Using the listing below, copy exactly the lines from the one containing "If we could" to the one containing "of beta as N", both lines included, and no others.

• **SUPPLIED INFORMATION**
+++

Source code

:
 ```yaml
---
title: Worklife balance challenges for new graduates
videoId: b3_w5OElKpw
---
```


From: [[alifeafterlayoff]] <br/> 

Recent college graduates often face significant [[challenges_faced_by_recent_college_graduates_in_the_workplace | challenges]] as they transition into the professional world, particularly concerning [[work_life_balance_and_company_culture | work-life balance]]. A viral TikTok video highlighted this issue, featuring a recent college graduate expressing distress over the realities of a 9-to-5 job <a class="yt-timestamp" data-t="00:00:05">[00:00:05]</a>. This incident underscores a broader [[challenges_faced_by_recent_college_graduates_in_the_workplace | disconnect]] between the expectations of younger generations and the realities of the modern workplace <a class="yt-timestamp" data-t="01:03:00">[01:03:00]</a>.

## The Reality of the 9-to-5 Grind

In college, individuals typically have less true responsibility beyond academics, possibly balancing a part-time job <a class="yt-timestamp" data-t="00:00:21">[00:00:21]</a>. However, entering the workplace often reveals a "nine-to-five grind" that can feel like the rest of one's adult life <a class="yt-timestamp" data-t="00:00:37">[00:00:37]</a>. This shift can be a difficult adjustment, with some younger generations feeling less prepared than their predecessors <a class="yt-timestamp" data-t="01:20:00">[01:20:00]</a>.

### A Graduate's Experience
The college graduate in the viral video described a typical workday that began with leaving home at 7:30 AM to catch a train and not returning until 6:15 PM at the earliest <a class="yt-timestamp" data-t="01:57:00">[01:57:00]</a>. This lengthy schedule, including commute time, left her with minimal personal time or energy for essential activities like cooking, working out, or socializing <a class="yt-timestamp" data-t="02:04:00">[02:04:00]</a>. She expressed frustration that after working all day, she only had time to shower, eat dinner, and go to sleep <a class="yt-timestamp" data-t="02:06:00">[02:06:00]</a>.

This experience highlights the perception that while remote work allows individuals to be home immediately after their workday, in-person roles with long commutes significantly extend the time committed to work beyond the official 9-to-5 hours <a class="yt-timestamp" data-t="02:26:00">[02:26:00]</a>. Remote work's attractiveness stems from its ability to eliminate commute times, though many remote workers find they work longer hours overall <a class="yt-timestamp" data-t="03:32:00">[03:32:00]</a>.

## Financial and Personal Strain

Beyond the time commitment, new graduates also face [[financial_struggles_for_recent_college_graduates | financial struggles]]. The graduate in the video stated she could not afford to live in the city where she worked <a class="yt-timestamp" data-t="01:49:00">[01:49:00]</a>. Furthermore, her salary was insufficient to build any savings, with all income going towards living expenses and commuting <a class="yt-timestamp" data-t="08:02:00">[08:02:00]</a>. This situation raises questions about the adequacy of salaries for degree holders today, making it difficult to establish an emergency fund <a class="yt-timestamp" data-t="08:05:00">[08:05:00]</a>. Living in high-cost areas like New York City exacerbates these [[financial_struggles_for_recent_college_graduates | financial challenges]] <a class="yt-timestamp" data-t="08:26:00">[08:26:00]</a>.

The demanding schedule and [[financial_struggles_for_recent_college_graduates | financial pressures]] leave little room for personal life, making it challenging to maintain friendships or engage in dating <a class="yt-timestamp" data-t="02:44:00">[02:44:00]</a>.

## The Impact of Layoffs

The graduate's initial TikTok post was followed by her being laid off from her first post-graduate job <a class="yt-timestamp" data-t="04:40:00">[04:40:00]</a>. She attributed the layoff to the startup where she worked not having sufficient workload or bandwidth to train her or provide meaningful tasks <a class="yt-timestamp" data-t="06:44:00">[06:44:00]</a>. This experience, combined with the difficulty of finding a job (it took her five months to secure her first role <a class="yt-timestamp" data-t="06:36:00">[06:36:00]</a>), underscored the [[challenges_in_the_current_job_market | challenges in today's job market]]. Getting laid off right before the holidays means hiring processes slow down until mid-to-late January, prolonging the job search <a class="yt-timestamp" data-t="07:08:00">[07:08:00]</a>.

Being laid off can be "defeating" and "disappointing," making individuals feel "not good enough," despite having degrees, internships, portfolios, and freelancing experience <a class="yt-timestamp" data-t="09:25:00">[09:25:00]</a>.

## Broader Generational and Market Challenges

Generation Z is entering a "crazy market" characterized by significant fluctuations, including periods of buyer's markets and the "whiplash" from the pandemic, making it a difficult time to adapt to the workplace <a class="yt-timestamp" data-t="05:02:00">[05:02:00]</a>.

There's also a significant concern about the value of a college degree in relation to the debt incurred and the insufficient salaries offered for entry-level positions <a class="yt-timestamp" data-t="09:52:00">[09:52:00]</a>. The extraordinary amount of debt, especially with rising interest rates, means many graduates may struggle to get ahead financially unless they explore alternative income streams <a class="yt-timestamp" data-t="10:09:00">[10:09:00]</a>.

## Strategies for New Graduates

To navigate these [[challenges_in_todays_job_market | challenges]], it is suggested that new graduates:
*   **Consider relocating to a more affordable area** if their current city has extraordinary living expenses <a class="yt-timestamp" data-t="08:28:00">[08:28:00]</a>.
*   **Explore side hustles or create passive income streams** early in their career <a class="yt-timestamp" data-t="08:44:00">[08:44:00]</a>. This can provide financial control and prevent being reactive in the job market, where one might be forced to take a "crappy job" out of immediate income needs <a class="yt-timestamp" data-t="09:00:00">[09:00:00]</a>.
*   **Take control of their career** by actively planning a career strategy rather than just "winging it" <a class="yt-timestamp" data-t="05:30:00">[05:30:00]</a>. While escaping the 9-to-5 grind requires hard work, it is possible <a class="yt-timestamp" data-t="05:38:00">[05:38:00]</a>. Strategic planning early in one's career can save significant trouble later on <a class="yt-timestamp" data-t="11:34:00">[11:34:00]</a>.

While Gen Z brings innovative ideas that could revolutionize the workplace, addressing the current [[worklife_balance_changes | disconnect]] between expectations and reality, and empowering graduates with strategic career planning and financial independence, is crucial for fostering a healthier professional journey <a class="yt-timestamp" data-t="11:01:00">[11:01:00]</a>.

+++

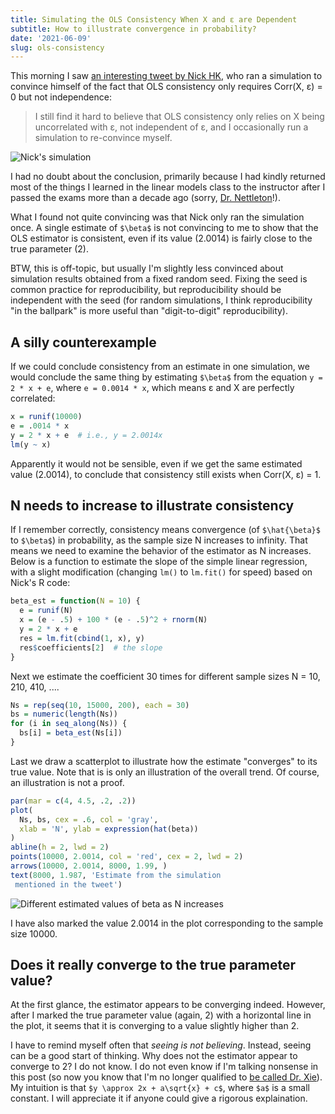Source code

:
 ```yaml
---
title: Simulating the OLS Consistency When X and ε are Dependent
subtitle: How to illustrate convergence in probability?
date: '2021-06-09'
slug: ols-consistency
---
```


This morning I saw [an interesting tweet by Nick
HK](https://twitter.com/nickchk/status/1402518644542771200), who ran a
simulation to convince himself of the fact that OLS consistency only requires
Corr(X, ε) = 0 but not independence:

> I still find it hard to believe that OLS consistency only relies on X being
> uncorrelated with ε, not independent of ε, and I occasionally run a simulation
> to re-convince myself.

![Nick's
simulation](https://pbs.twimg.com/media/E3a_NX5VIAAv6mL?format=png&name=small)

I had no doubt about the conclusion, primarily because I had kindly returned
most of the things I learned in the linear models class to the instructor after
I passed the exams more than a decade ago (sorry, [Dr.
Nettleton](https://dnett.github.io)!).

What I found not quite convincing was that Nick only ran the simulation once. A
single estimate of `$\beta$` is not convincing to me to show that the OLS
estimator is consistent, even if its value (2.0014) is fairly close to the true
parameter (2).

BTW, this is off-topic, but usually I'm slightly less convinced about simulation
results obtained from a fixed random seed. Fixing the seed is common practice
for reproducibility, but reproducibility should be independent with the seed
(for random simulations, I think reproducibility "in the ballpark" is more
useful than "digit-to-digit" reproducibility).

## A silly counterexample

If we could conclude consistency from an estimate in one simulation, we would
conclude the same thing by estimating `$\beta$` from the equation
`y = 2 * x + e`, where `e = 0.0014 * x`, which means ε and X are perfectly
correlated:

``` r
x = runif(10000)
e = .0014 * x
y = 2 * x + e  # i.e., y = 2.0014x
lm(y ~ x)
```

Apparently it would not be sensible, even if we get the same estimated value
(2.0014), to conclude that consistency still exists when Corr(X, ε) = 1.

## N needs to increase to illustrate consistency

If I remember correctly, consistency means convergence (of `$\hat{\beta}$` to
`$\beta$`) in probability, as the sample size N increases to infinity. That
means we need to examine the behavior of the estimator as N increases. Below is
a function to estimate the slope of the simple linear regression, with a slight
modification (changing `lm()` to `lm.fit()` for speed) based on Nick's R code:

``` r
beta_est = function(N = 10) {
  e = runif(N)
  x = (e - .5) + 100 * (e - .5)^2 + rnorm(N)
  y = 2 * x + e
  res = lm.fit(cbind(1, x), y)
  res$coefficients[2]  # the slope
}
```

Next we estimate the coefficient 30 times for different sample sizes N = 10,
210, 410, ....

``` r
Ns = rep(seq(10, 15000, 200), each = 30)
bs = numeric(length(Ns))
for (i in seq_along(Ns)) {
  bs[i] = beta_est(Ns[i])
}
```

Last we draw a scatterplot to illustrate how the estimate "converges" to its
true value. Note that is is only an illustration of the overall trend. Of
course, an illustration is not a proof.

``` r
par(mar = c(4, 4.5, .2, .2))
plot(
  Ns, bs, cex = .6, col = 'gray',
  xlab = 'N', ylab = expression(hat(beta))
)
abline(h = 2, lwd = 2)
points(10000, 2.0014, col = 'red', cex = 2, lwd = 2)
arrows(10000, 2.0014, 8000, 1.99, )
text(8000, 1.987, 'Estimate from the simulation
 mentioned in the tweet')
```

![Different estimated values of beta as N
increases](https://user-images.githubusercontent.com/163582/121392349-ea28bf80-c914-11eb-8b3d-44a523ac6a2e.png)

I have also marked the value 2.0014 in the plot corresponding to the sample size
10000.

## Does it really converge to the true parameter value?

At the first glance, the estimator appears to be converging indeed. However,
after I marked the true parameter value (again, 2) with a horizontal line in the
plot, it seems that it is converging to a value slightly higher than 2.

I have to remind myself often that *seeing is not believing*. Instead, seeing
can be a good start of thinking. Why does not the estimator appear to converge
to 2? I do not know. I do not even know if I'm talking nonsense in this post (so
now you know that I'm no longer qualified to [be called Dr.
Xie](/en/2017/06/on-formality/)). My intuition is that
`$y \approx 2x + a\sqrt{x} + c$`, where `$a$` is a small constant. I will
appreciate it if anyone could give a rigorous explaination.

+++

• **ANSWER TO THE EXERCISE**
If we could conclude consistency from an estimate in one simulation, we would
conclude the same thing by estimating `$\beta$` from the equation
`y = 2 * x + e`, where `e = 0.0014 * x`, which means ε and X are perfectly
correlated:

``` r
x = runif(10000)
e = .0014 * x
y = 2 * x + e  # i.e., y = 2.0014x
lm(y ~ x)
```

Apparently it would not be sensible, even if we get the same estimated value
(2.0014), to conclude that consistency still exists when Corr(X, ε) = 1.

## N needs to increase to illustrate consistency

If I remember correctly, consistency means convergence (of `$\hat{\beta}$` to
`$\beta$`) in probability, as the sample size N increases to infinity. That
means we need to examine the behavior of the estimator as N increases. Below is
a function to estimate the slope of the simple linear regression, with a slight
modification (changing `lm()` to `lm.fit()` for speed) based on Nick's R code:

``` r
beta_est = function(N = 10) {
  e = runif(N)
  x = (e - .5) + 100 * (e - .5)^2 + rnorm(N)
  y = 2 * x + e
  res = lm.fit(cbind(1, x), y)
  res$coefficients[2]  # the slope
}
```

Next we estimate the coefficient 30 times for different sample sizes N = 10,
210, 410, ....

``` r
Ns = rep(seq(10, 15000, 200), each = 30)
bs = numeric(length(Ns))
for (i in seq_along(Ns)) {
  bs[i] = beta_est(Ns[i])
}
```

Last we draw a scatterplot to illustrate how the estimate "converges" to its
true value. Note that is is only an illustration of the overall trend. Of
course, an illustration is not a proof.

``` r
par(mar = c(4, 4.5, .2, .2))
plot(
  Ns, bs, cex = .6, col = 'gray',
  xlab = 'N', ylab = expression(hat(beta))
)
abline(h = 2, lwd = 2)
points(10000, 2.0014, col = 'red', cex = 2, lwd = 2)
arrows(10000, 2.0014, 8000, 1.99, )
text(8000, 1.987, 'Estimate from the simulation
 mentioned in the tweet')
```

![Different estimated values of beta as N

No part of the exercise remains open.